US House Speaker Nancy Pelosi vowed to challenge President Donald Trump's decision to suspend funding for the World Health Organisation (WHO), a move widely criticised as dangerous and harmful during a global pandemic.
"The president's halting of funding to the WHO as it leads the global fight against the coronavirus pandemic is senseless," Pelosi said in a statement. "This decision is dangerous, illegal and will be swiftly challenged."
Trump announced his intention to suspend US support for the WHO on Tuesday, accusing the United Nations' public health agency of "severely mismanaging and covering up the spread of the coronavirus".
Payments would be held for up to 90 days, during which time the administration will investigate the agency's response, and a resumption in payments would be contingent on the outcome of the inquiry, Trump said.

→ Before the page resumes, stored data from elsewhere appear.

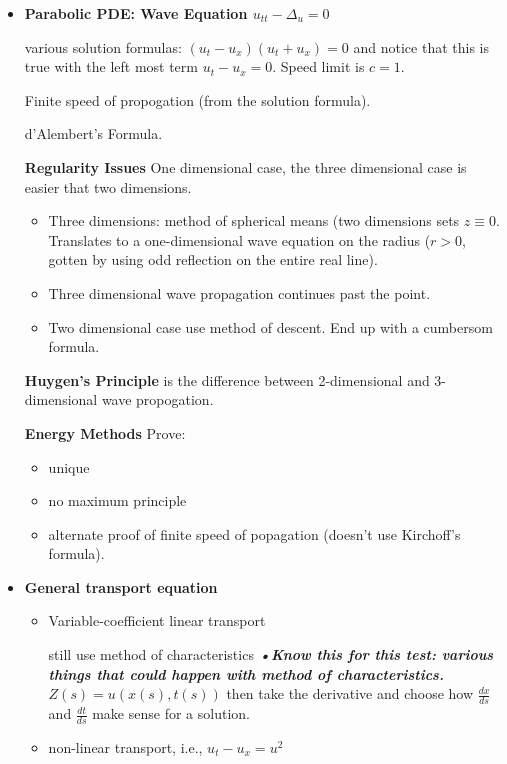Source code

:\documentclass[12pt,a4paper]{report}
\begin{document}
{\begin{description}
\begin{itemize}
	\item \textbf{Parabolic PDE: Wave Equation $u_{tt}-\Delta_u=0$}
	
	various solution formulas: $(u_t-u_x)(u_t+u_x)=0$ and notice that this is true with the left most term $u_t-u_x=0$.  Speed limit is $c=1$.
	
	Finite speed of propogation (from the solution formula).
	
	d'Alembert's Formula.
	
	\textbf{Regularity Issues} One dimensional case, the three dimensional case is easier that two dimensions.

	\begin{itemize}
	\item	Three dimensions: method of spherical means (two dimensions sets $z\equiv 0$.  Translates to a one-dimensional wave equation on the radius ($r>0$, gotten by using odd reflection on the entire real line).
	
	\item Three dimensional wave propagation continues past the point.
	
	\item Two dimensional case use method of descent.  End up with a cumbersom formula.
	
\end{itemize}		
	
	\textbf{Huygen's Principle} is the difference between 2-dimensional and 3-dimensional wave propogation.
	
	\textbf{Energy Methods} Prove:
	\begin{itemize}
		\item unique
		\item no maximum principle
		\item alternate proof of finite speed of popagation (doesn't use Kirchoff's formula).
	\end{itemize}
		
	\item \textbf{General transport equation}
	\begin{itemize}
		\item Variable-coefficient linear transport
		
		still use method of characteristics \textbf{\textit{•Know this for this test: various things that could happen with method of characteristics.}} $Z(s)=u(x(s), t(s))$ then take the derivative and choose how $\frac{dx}{ds}$ and $\frac{dt}{ds}$ make sense for a solution.
		
		\item non-linear transport, i.e., $u_t-u_x=u^2$
		

\end{itemize}
\end{itemize}
\end{description}}
\end{document}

With its payments accounting for around 15 per cent of the organisation's US$6.2 billion budget over the last two years, the US is the WHO's biggest contributor. Washington's outlays of foreign aid, including to the WHO, must be approved by Congress as part of the annual federal budget.
The Impoundment Control Act of 1974 stipulates that a president can withhold such funding for up to 45 days, only after "a special message to Congress identifying the amount of the proposed rescission; the reasons for it; and the budgetary, economic and programmatic effects of the rescission." Withholding beyond that time frame would require an act of Congress.
The American Medical Association (AMA) also called Trump's decision "dangerous".
"During the worst public health crisis in a century, halting funding to the World Health Organization is a dangerous step in the wrong direction that will not make defeating Covid-19 easier," AMA president Patrice Harris said. "Fighting a global pandemic requires international cooperation and reliance on science and data."
"Cutting funding to the WHO - rather than focusing on solutions - is a dangerous move at a precarious moment for the world," she added. "The AMA is deeply concerned by this decision and its wide-ranging ramifications, and we strongly urge the president to reconsider."
Trump may have a legal basis for cutting at least some of the funding.
"There are doubtlessly reasonable grounds for criticism of the WHO, although the administration's focus on it is intended to distract from its own handling of the crisis, to continue advancing efforts begun in 2017 to reduce American funding for international health efforts, as well as to further its particularly xenophobic and jingoistic framing of the crisis," said David Alexander Bateman, an assistant professor at Cornell University's department of government.
"The administration, however, might be on sound legal footing for cutting off some sources of WHO funding, although much will hinge on the specific language of the relevant authorisations and appropriations that have passed Congress."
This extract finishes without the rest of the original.